あとがきにかえて「物語を生きる」
私たち一人ひとりが生きる物語は、個々の人生から大きな歴史まで、あらゆるスケールで私たちを理解する手段を提供します。この書籍では、物語の定義から人類に対する重要な役割、ビジョン、そしてその可能性まで、多角的に物語の意味を探求しました。
さて、ここであとがきに代えて、「物語を生きる」という視点で結論づけましょう。 物語は単なるエンターテイメントではありません。「物語を生きる」ということは、我々が経験すること全てに意義を見つけ、語る力を育むことです。たとえば、物語体験を通じて、子供は初めて世界を理解し始め、自我と他者、または現実と虚構の区別を学びます。物語はまた、語り手にとっての価値、視点、人生観を体現し、聞き手にその人の世界を理解する手段を与えます。
しかし、物語とはただ他者を理解する手段だけでなく、自分自身を理解し、自身の現実を作り出すツールでもあります。ストーリーテリングの技巧を駆使することで、我々は自身の経験を再解釈し、自己のアイデンティティを形成し、つまづきから成長する道筋を見つけることができます。

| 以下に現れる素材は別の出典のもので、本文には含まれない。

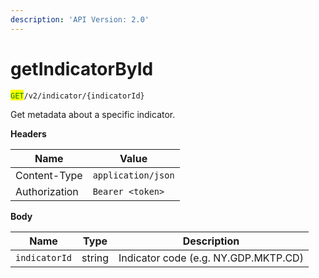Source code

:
 ```yaml
---
description: 'API Version: 2.0'
---
```


# getIndicatorById

<mark style="color:green;">`GET`</mark>`/v2/indicator/{indicatorId}`

Get metadata about a specific indicator.

**Headers**

| Name          | Value              |
| ------------- | ------------------ |
| Content-Type  | `application/json` |
| Authorization | `Bearer <token>`   |

**Body**

| Name          | Type   | Description                          |
| ------------- | ------ | ------------------------------------ |
| `indicatorId` | string | Indicator code (e.g. NY.GDP.MKTP.CD) |
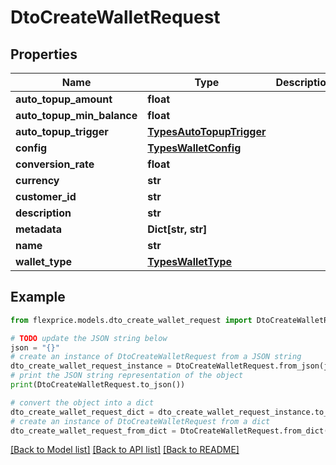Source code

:# DtoCreateWalletRequest


## Properties

Name | Type | Description | Notes
------------ | ------------- | ------------- | -------------
**auto_topup_amount** | **float** |  | [optional] 
**auto_topup_min_balance** | **float** |  | [optional] 
**auto_topup_trigger** | [**TypesAutoTopupTrigger**](TypesAutoTopupTrigger.md) |  | [optional] 
**config** | [**TypesWalletConfig**](TypesWalletConfig.md) |  | [optional] 
**conversion_rate** | **float** |  | [optional] 
**currency** | **str** |  | 
**customer_id** | **str** |  | 
**description** | **str** |  | [optional] 
**metadata** | **Dict[str, str]** |  | [optional] 
**name** | **str** |  | [optional] 
**wallet_type** | [**TypesWalletType**](TypesWalletType.md) |  | [optional] 

## Example

```python
from flexprice.models.dto_create_wallet_request import DtoCreateWalletRequest

# TODO update the JSON string below
json = "{}"
# create an instance of DtoCreateWalletRequest from a JSON string
dto_create_wallet_request_instance = DtoCreateWalletRequest.from_json(json)
# print the JSON string representation of the object
print(DtoCreateWalletRequest.to_json())

# convert the object into a dict
dto_create_wallet_request_dict = dto_create_wallet_request_instance.to_dict()
# create an instance of DtoCreateWalletRequest from a dict
dto_create_wallet_request_from_dict = DtoCreateWalletRequest.from_dict(dto_create_wallet_request_dict)
```
[[Back to Model list]](../README.md#documentation-for-models) [[Back to API list]](../README.md#documentation-for-api-endpoints) [[Back to README]](../README.md)



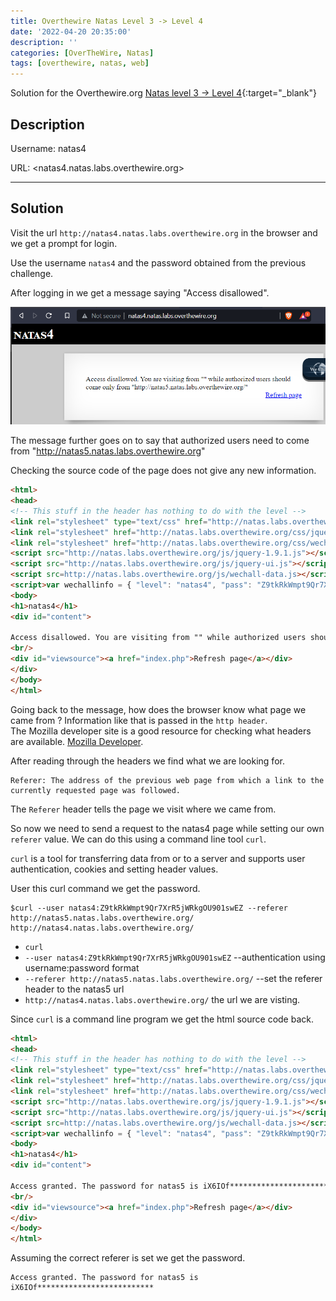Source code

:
 ```yaml
---
title: Overthewire Natas Level 3 -> Level 4
date: '2022-04-20 20:35:00'
description: ''
categories: [OverTheWire, Natas]
tags: [overthewire, natas, web]
---
```


Solution for the Overthewire.org [Natas level 3 -> Level 4](https://overthewire.org/wargames/natas/natas4.html){:target="\_blank"}

## Description

Username: natas4  

URL:      <natas4.natas.labs.overthewire.org>

---

## Solution

Visit the url `http://natas4.natas.labs.overthewire.org` in the browser and we get a prompt for login.

Use the username `natas4` and the password obtained from the previous challenge.

After logging in we get a message saying "Access disallowed".

![natas04 home page](/assets/img/overthewire/natas/natas04_home_page.png)

The message further goes on to say that authorized users need to come from "<http://natas5.natas.labs.overthewire.org>"

Checking the source code of the page does not give any new information.

```html
<html>
<head>
<!-- This stuff in the header has nothing to do with the level -->
<link rel="stylesheet" type="text/css" href="http://natas.labs.overthewire.org/css/level.css">
<link rel="stylesheet" href="http://natas.labs.overthewire.org/css/jquery-ui.css" />
<link rel="stylesheet" href="http://natas.labs.overthewire.org/css/wechall.css" />
<script src="http://natas.labs.overthewire.org/js/jquery-1.9.1.js"></script>
<script src="http://natas.labs.overthewire.org/js/jquery-ui.js"></script>
<script src=http://natas.labs.overthewire.org/js/wechall-data.js></script><script src="http://natas.labs.overthewire.org/js/wechall.js"></script>
<script>var wechallinfo = { "level": "natas4", "pass": "Z9tkRkWmpt9Qr7XrR5jWRkgOU901swEZ" };</script></head>
<body>
<h1>natas4</h1>
<div id="content">

Access disallowed. You are visiting from "" while authorized users should come only from "http://natas5.natas.labs.overthewire.org/"
<br/>
<div id="viewsource"><a href="index.php">Refresh page</a></div>
</div>
</body>
</html>
```

Going back to the message, how does the browser know what page we came from ? Information like that is passed in the `http header`.  
The Mozilla developer site is a good resource for checking what headers are available. [Mozilla Developer](https://developer.mozilla.org/en-US/docs/Web/HTTP/Headers).

After reading through the headers we find what we are looking for.

```plaintext
Referer: The address of the previous web page from which a link to the currently requested page was followed.
```

The `Referer` header tells the page we visit where we came from.

So now we need to send a request to the natas4 page while setting our own `referer` value. We can do this using a command line tool `curl`.

`curl` is a tool for transferring data from or to a server and supports user authentication, cookies and setting header values.

User this curl command we get the password.

```shell
$curl --user natas4:Z9tkRkWmpt9Qr7XrR5jWRkgOU901swEZ --referer http://natas5.natas.labs.overthewire.org/ http://natas4.natas.labs.overthewire.org/
```

* `curl`
* `--user natas4:Z9tkRkWmpt9Qr7XrR5jWRkgOU901swEZ` --authentication using username:password format
* `--referer http://natas5.natas.labs.overthewire.org/` --set the referer header to the natas5 url
* `http://natas4.natas.labs.overthewire.org/` the url we are visting.

Since `curl` is a command line program we get the html source code back.

```html
<html>
<head>
<!-- This stuff in the header has nothing to do with the level -->
<link rel="stylesheet" type="text/css" href="http://natas.labs.overthewire.org/css/level.css">
<link rel="stylesheet" href="http://natas.labs.overthewire.org/css/jquery-ui.css" />
<link rel="stylesheet" href="http://natas.labs.overthewire.org/css/wechall.css" />
<script src="http://natas.labs.overthewire.org/js/jquery-1.9.1.js"></script>
<script src="http://natas.labs.overthewire.org/js/jquery-ui.js"></script>
<script src=http://natas.labs.overthewire.org/js/wechall-data.js></script><script src="http://natas.labs.overthewire.org/js/wechall.js"></script>
<script>var wechallinfo = { "level": "natas4", "pass": "Z9tkRkWmpt9Qr7XrR5jWRkgOU901swEZ" };</script></head>
<body>
<h1>natas4</h1>
<div id="content">

Access granted. The password for natas5 is iX6IOf**************************
<br/>
<div id="viewsource"><a href="index.php">Refresh page</a></div>
</div>
</body>
</html>
```

Assuming the correct referer is set we get the password.

```plaintext
Access granted. The password for natas5 is iX6IOf**************************
```

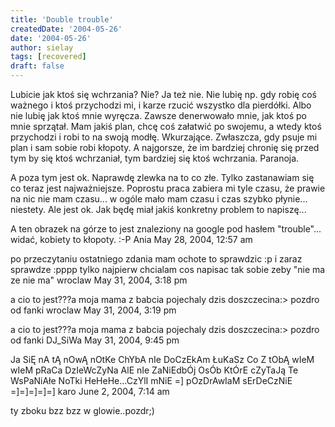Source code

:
 ```yaml
---
title: 'Double trouble'
createdDate: '2004-05-26'
date: '2004-05-26'
author: sielay
tags: [recovered]
draft: false
---
```


Lubicie jak ktoś się wchrzania? Nie? Ja też nie. Nie lubię np. gdy robię coś ważnego i ktoś przychodzi mi, i karze rzucić wszystko dla pierdółki. Albo nie lubię jak ktoś mnie wyręcza. Zawsze denerwowało mnie, jak ktoś po mnie sprzątał. Mam jakiś plan, chcę coś załatwić po swojemu, a wtedy ktoś przychodzi i robi to na swoją modłę. Wkurzające. Zwłaszcza, gdy psuje mi plan i sam sobie robi kłopoty. A najgorsze, że im bardziej chronię się przed tym by się ktoś wchrzaniał, tym bardziej się ktoś wchrzania. Paranoja.

A poza tym jest ok. Naprawdę zlewka na to co złe. Tylko zastanawiam się co teraz jest najważniejsze. Poprostu praca zabiera mi tyle czasu, że prawie na nic nie mam czasu... w ogóle mało mam czasu i czas szybko płynie... niestety. Ale jest ok. Jak będę miał jakiś konkretny problem to napiszę...

A ten obrazek na górze to jest znaleziony na google pod hasłem "trouble"... widać, kobiety to kłopoty. :-P
Ania
May 28, 2004, 12:57 am


po przeczytaniu ostatniego zdania mam ochote to sprawdzic :p i zaraz sprawdze :pppp tylko najpierw chcialam cos napisac tak sobie zeby "nie ma ze nie ma"
wroclaw
May 31, 2004, 3:18 pm


a cio to jest???a moja mama z babcia pojechaly dzis doszczecina:> pozdro od fanki
wroclaw
May 31, 2004, 3:19 pm


a cio to jest???a moja mama z babcia pojechaly dzis doszczecina:> pozdro od fanki
DJ_SiWa
May 31, 2004, 9:45 pm


Ja SiĘ nA tĄ nOwĄ nOtKe ChYbA nIe DoCzEkAm ŁuKaSz Co Z tObĄ wIeM wIeM pRaCa DzIeWcZyNa AlE nIe ZaNiEdbÓj OsÓb KtÓrE cZyTaJą Te WsPaNiAłe NoTki HeHeHe...CzYlI mNiE =] pOzDrAwIaM sErDeCzNiE =]=]=]=]=]
karo
June 2, 2004, 7:14 am


ty zboku bzz bzz w glowie..pozdr;)
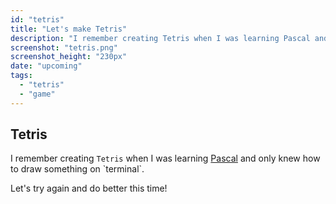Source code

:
 ```yaml
---
id: "tetris"
title: "Let's make Tetris"
description: "I remember creating Tetris when I was learning Pascal and only knew how to draw something on terminal. Let's try again and do better this time!"
screenshot: "tetris.png"
screenshot_height: "230px"
date: "upcoming"
tags:
  - "tetris"
  - "game"
---
```


## Tetris

I remember creating `Tetris` when I was learning [Pascal](https://en.wikipedia.org/wiki/Pascal_(programming_language)) and only knew how to draw something on `terminal`.

Let's try again and do better this time!

```component-tetris
```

ここで私たちは、物語が私たち一人ひとりの生活にどれほど豊かな次元をもたらすかを理解し始めます。
そして、物語が私たちの生活そのものを含むようになります。社会的な物語は我々の身体性、人間関係、共同体の倫理を作り出し、または変化させます。こうして物語は、私たちの生活環境そのものを形成し、そして時には変革する力となります。そのため、物語と自己、また物語と社会との間の相互作用を理解した上で、自己や社会の意識をより良く形成することが求められます。
最後に、物語は未来を描く一方で、未来から反映されるものでもあります。AIとデジタル化がもたらす新たな物語形式は、我々が物語を理解し、創造し、共有する方法を一新しようとしています。これは物語の新たな可能性を追求することでもあり、技術が我々の身のまわりの現実をどう変化させるか、また、それをどう理解し続けるべきかという新たな課題を提示します。 そうして、物語は私たちと共に過ぎ去り、成長し、変化します。私たち自身の物語を紡ぎながら、大きな物語に自身を投影し、その中から新たな理解を引き出すことで、「物語を生きる」生命としての人間の役割を果たし続けていくでしょう。
「物語を生きる」ことの全てがこの書籍に詰まっています。読者の皆様が自身の物語を見つけ、紡ぎ、そして共有することに喜びを感じていただければ幸いです。物語とともに、人類の未来がずっと豊かで鮮やかなものであることを願っています。
どうか、あなただけの「素晴らしい物語」が紡がれていきますようにーー。